Chinese President Xi Jinping welcomed “progress” after shaking hands with Blinken at the Great Hall of the People, a grand venue usually reserved for greeting heads of state.
The top US diplomat and Xi both stressed the importance of having a more stable relationship, as any conflict between the world’s two largest economies would create global disruption. However, China refused to entertain Washington’s bid to resume military-to-military communication channels and cited US sanctions as the obstacle. China’s defence minister Li Shangfu, who came into post in March, has been sanctioned since 2018 over the purchase of combat aircraft and equipment from Russia’s main arms exporter, Rosoboronexport.
The two sides appeared entrenched in their positions over everything from Taiwan to trade, including US actions toward China’s chip industry, human rights and Russia’s war against Ukraine. At one of the most significant US-China exchanges since President Biden took office, it was not clear how they would overcome their differences, but they agreed to continue their diplomatic engagements with more visits in the coming weeks and months.
At a news conference concluding his two-day trip to Beijing, the first by a US secretary of state since 2018, Blinken said Washington had achieved its objectives for the trip, including raising its concerns directly, trying to set up channels for dialogue and exploring areas of cooperation. The trip was postponed in February after a suspected Chinese spy balloon flew over US airspace. But he said progress was not straightforward. “It’s not the product of one visit, one trip, one conversation. My hope and expectation is: we will have better communications, better engagement going forward. ” His meetings in Beijing, including talks with China’s top diplomat Wang Yi and foreign minister Qin Gang, had been “candid and constructive”, he added. Blinken raised contentious issues such as Taiwan, human rights, North Korea’s provocations and US concerns with Beijing’s intelactivities in Cuba, the state department said.

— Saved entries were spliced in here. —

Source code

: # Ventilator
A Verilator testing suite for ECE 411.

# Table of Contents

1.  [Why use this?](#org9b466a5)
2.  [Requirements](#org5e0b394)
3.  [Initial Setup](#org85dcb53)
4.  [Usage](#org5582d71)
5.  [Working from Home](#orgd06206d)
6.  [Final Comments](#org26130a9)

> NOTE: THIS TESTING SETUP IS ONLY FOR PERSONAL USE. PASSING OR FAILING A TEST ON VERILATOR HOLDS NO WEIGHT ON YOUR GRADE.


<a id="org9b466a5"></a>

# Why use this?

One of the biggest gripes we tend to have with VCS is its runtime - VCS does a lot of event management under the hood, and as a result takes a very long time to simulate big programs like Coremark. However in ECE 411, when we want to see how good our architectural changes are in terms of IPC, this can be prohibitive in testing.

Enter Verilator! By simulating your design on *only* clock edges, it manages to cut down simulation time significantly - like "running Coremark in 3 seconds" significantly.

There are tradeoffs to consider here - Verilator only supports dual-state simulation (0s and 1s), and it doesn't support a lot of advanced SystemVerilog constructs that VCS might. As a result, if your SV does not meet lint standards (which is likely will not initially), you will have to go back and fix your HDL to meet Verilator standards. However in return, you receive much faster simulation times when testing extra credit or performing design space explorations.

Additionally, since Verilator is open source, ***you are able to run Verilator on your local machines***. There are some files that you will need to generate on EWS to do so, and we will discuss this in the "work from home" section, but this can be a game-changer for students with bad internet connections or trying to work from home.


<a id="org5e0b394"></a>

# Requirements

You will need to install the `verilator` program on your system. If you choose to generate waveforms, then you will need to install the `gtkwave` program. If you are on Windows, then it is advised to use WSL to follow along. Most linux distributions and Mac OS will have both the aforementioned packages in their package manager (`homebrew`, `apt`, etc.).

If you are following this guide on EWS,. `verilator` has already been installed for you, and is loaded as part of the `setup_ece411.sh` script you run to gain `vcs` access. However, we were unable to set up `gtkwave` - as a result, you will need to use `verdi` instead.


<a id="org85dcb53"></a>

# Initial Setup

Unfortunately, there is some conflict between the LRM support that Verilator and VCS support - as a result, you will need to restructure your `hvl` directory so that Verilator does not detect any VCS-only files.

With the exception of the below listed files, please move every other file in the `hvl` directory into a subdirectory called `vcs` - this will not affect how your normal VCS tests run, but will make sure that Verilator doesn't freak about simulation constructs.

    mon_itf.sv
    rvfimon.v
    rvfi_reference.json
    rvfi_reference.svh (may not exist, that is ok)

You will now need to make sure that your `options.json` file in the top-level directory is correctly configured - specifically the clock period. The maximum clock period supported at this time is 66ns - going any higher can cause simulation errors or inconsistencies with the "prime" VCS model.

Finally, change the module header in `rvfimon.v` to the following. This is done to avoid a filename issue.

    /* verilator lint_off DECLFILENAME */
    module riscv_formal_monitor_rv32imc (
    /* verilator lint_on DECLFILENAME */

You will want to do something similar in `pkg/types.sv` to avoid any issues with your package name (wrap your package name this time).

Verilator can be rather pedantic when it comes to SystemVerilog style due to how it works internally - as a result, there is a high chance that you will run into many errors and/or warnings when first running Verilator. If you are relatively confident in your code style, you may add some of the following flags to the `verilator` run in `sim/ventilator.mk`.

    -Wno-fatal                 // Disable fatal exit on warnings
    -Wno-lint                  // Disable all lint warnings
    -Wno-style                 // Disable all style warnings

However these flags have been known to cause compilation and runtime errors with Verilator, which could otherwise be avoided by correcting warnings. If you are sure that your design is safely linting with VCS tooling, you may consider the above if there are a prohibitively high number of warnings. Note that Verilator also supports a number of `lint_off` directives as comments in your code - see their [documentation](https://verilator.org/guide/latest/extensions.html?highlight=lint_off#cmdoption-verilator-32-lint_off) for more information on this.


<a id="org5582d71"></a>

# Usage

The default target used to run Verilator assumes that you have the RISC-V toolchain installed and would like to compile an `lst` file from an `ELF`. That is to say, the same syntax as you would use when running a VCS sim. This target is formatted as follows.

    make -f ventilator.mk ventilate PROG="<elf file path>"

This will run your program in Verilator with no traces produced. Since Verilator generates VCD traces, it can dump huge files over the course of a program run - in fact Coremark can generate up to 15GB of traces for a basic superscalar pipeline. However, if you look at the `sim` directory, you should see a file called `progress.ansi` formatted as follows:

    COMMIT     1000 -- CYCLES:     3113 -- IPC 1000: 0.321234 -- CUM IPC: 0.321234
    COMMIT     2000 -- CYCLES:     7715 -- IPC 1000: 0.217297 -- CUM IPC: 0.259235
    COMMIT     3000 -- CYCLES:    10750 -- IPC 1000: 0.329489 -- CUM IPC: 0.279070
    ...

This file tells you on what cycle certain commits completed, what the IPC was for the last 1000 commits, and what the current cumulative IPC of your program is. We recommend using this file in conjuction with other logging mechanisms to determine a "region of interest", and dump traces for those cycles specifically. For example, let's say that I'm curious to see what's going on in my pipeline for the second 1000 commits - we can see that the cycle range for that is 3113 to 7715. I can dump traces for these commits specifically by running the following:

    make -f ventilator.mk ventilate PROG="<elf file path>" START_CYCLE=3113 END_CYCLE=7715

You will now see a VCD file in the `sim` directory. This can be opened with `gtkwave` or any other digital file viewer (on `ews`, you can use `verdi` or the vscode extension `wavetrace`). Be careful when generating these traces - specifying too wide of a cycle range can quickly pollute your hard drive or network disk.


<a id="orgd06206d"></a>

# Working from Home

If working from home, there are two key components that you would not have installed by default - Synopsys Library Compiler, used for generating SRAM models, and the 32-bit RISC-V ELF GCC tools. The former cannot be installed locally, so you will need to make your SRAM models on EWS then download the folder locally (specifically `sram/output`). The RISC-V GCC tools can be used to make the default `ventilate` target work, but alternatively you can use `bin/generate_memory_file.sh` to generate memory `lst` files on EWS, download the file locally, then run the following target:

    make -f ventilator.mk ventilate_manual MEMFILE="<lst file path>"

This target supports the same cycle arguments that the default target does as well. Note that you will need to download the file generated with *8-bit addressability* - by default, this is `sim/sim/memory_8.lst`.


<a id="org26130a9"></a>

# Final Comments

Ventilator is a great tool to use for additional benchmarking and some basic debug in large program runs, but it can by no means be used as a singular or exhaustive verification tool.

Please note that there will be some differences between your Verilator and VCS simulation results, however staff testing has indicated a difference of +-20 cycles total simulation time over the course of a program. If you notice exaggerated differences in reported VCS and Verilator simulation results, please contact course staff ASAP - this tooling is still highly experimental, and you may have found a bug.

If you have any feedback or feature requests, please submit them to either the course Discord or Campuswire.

“The two sides have also made progress and reached the agreement on some specific issues. This is very good,” Xi told Blinken across a long table. It was not clear from Xi’s remarks what progress he was referring to, although he told Blinken that China “hopes to see a sound and steady China-US relationship” and believes that the two countries “can overcome various difficulties”, according to a Chinese readout of the talks. He also urged the US not to “hurt China’s legitimate rights and interests”, a signal of potential flashpoints such as Taiwan, the democratic island Beijing claims as its own.
The lack of open communication channels between the two nations has sent jitters around the world, and Beijing’s reluctance to engage in regular military-to-military talks with Washington has alarmed China’s neighbours.